*What the task requires:* If a line of the data below holds the string "write", copy it.

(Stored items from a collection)
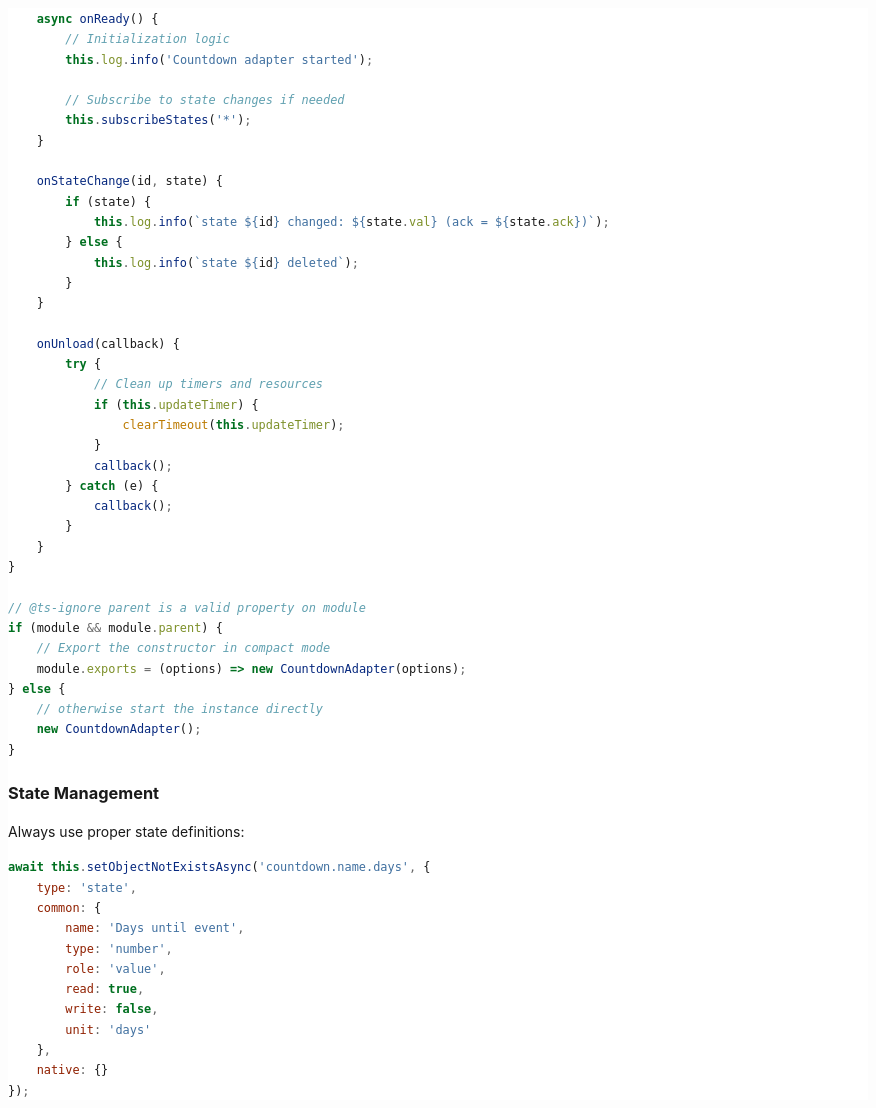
 ```javascript
    async onReady() {
        // Initialization logic
        this.log.info('Countdown adapter started');
        
        // Subscribe to state changes if needed
        this.subscribeStates('*');
    }

    onStateChange(id, state) {
        if (state) {
            this.log.info(`state ${id} changed: ${state.val} (ack = ${state.ack})`);
        } else {
            this.log.info(`state ${id} deleted`);
        }
    }

    onUnload(callback) {
        try {
            // Clean up timers and resources
            if (this.updateTimer) {
                clearTimeout(this.updateTimer);
            }
            callback();
        } catch (e) {
            callback();
        }
    }
}

// @ts-ignore parent is a valid property on module
if (module && module.parent) {
    // Export the constructor in compact mode
    module.exports = (options) => new CountdownAdapter(options);
} else {
    // otherwise start the instance directly
    new CountdownAdapter();
}
```

### State Management
Always use proper state definitions:

```javascript
await this.setObjectNotExistsAsync('countdown.name.days', {
    type: 'state',
    common: {
        name: 'Days until event',
        type: 'number',
        role: 'value',
        read: true,
        write: false,
        unit: 'days'
    },
    native: {}
});
```
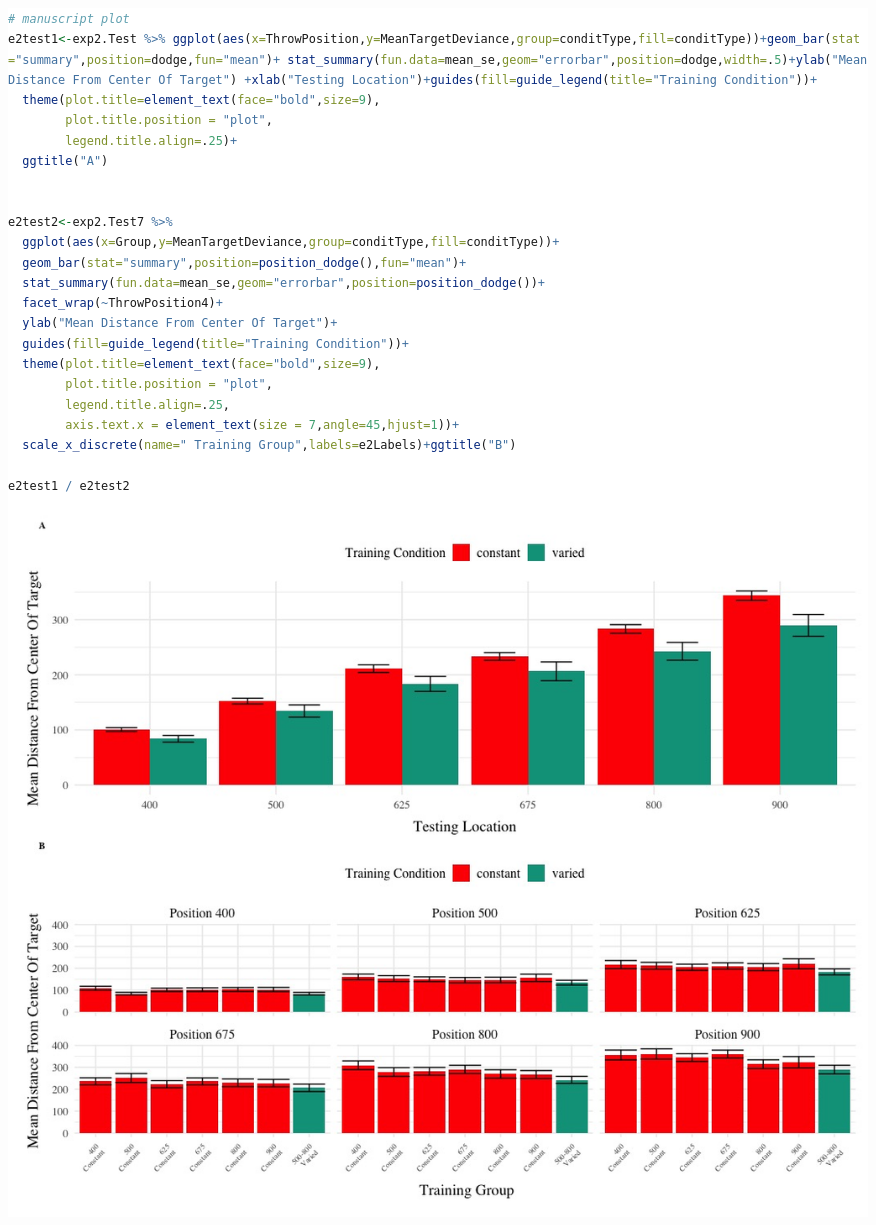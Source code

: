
 ```r
# manuscript plot
e2test1<-exp2.Test %>% ggplot(aes(x=ThrowPosition,y=MeanTargetDeviance,group=conditType,fill=conditType))+geom_bar(stat="summary",position=dodge,fun="mean")+ stat_summary(fun.data=mean_se,geom="errorbar",position=dodge,width=.5)+ylab("Mean Distance From Center Of Target") +xlab("Testing Location")+guides(fill=guide_legend(title="Training Condition"))+
  theme(plot.title=element_text(face="bold",size=9),
        plot.title.position = "plot",
        legend.title.align=.25)+
  ggtitle("A")


e2test2<-exp2.Test7 %>% 
  ggplot(aes(x=Group,y=MeanTargetDeviance,group=conditType,fill=conditType))+
  geom_bar(stat="summary",position=position_dodge(),fun="mean")+ 
  stat_summary(fun.data=mean_se,geom="errorbar",position=position_dodge())+
  facet_wrap(~ThrowPosition4)+
  ylab("Mean Distance From Center Of Target")+
  guides(fill=guide_legend(title="Training Condition"))+
  theme(plot.title=element_text(face="bold",size=9),
        plot.title.position = "plot",
        legend.title.align=.25,
        axis.text.x = element_text(size = 7,angle=45,hjust=1))+
  scale_x_discrete(name=" Training Group",labels=e2Labels)+ggtitle("B")

e2test1 / e2test2
```

![](manuscript.markdown_strict_files/figure-markdown_strict/fig-e2testa-1.jpeg)
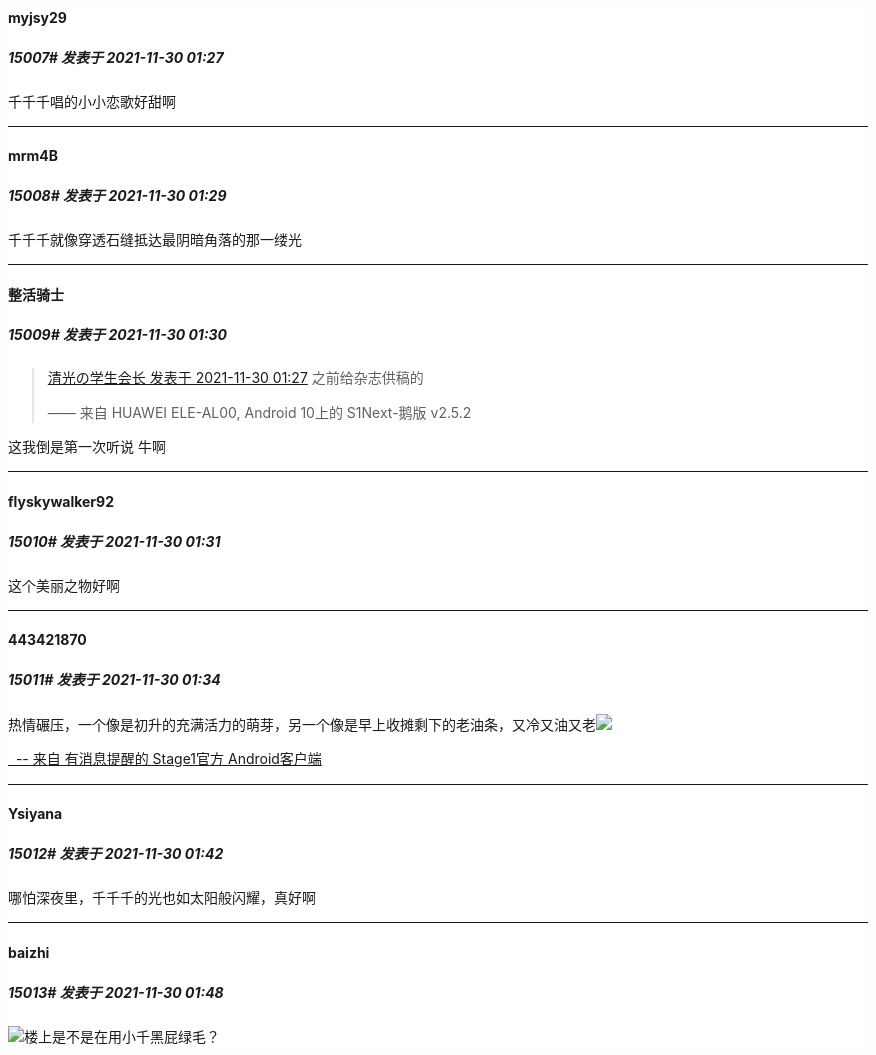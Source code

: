 ####  myjsy29  
##### 15007#       发表于 2021-11-30 01:27

千千千唱的小小恋歌好甜啊

*****

####  mrm4B  
##### 15008#       发表于 2021-11-30 01:29

千千千就像穿透石缝抵达最阴暗角落的那一缕光

*****

####  整活骑士  
##### 15009#       发表于 2021-11-30 01:30

<blockquote><a href="httphttps://bbs.saraba1st.com/2b/forum.php?mod=redirect&amp;goto=findpost&amp;pid=53752138&amp;ptid=2039060" target="_blank">清光の学生会长 发表于 2021-11-30 01:27</a>
之前给杂志供稿的

—— 来自 HUAWEI ELE-AL00, Android 10上的 S1Next-鹅版 v2.5.2</blockquote>
这我倒是第一次听说 牛啊

*****

####  flyskywalker92  
##### 15010#       发表于 2021-11-30 01:31

这个美丽之物好啊

*****

####  443421870  
##### 15011#       发表于 2021-11-30 01:34

热情碾压，一个像是初升的充满活力的萌芽，另一个像是早上收摊剩下的老油条，又冷又油又老<img src="https://static.saraba1st.com/image/smiley/face2017/009.gif" referrerpolicy="no-referrer">

[  -- 来自 有消息提醒的 Stage1官方 Android客户端](https://www.coolapk.com/apk/140634)

*****

####  Ysiyana  
##### 15012#       发表于 2021-11-30 01:42

哪怕深夜里，千千千的光也如太阳般闪耀，真好啊



*****

####  baizhi  
##### 15013#       发表于 2021-11-30 01:48

<img src="https://static.saraba1st.com/image/smiley/face2017/143.png" referrerpolicy="no-referrer">楼上是不是在用小千黑屁绿毛？

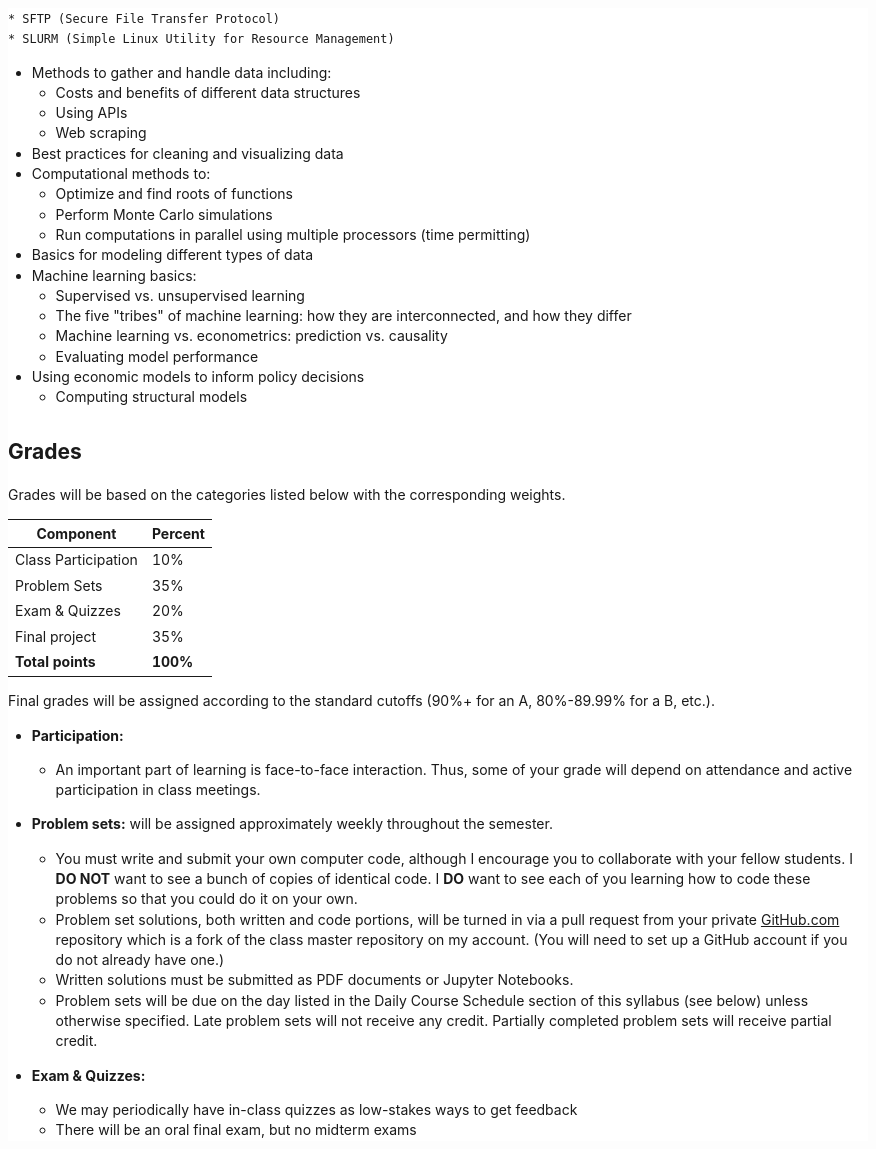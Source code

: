     * SFTP (Secure File Transfer Protocol)
    * SLURM (Simple Linux Utility for Resource Management)
* Methods to gather and handle data including:
    * Costs and benefits of different data structures
    * Using APIs
    * Web scraping
* Best practices for cleaning and visualizing data
* Computational methods to:
    * Optimize and find roots of functions
    * Perform Monte Carlo simulations
    * Run computations in parallel using multiple processors (time permitting)
* Basics for modeling different types of data
* Machine learning basics:
    * Supervised vs. unsupervised learning
    * The five "tribes" of machine learning: how they are interconnected, and how they differ
    * Machine learning vs. econometrics: prediction vs. causality
    * Evaluating model performance
* Using economic models to inform policy decisions
    * Computing structural models


## Grades ##

Grades will be based on the categories listed below with the corresponding weights.

Component                    |   Percent  |
-----------------------------|------------|
Class Participation          |    10%     |
Problem Sets                 |    35%     |
Exam & Quizzes               |    20%     |
Final project                |    35%     |
**Total points**             |  **100%**  |

Final grades will be assigned according to the standard cutoffs (90%+ for an A, 80%-89.99% for a B, etc.).

* **Participation:**
    * An important part of learning is face-to-face interaction. Thus, some of your grade will depend on attendance and active participation in class meetings.
* **Problem sets:** will be assigned approximately weekly throughout the semester.
    * You must write and submit your own computer code, although I encourage you to collaborate with your fellow students. I **DO NOT** want to see a bunch of copies of identical code. I **DO** want to see each of you learning how to code these problems so that you could do it on your own.
    * Problem set solutions, both written and code portions, will be turned in via a pull request from your private [GitHub.com](https://github.com/) repository which is a fork of the class master repository on my account. (You will need to set up a GitHub account if you do not already have one.)
    * Written solutions must be submitted as PDF documents or Jupyter Notebooks.
    * Problem sets will be due on the day listed in the Daily Course Schedule section of this syllabus (see below) unless otherwise specified. Late problem sets will not receive any credit. Partially completed problem sets will receive partial credit.

* **Exam & Quizzes:**
    * We may periodically have in-class quizzes as low-stakes ways to get feedback
    * There will be an oral final exam, but no midterm exams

*Reply to the exercise:*
        write: false,
    * You must write and submit your own computer code, although I encourage you to collaborate with your fellow students. I **DO NOT** want to see a bunch of copies of identical code. I **DO** want to see each of you learning how to code these problems so that you could do it on your own.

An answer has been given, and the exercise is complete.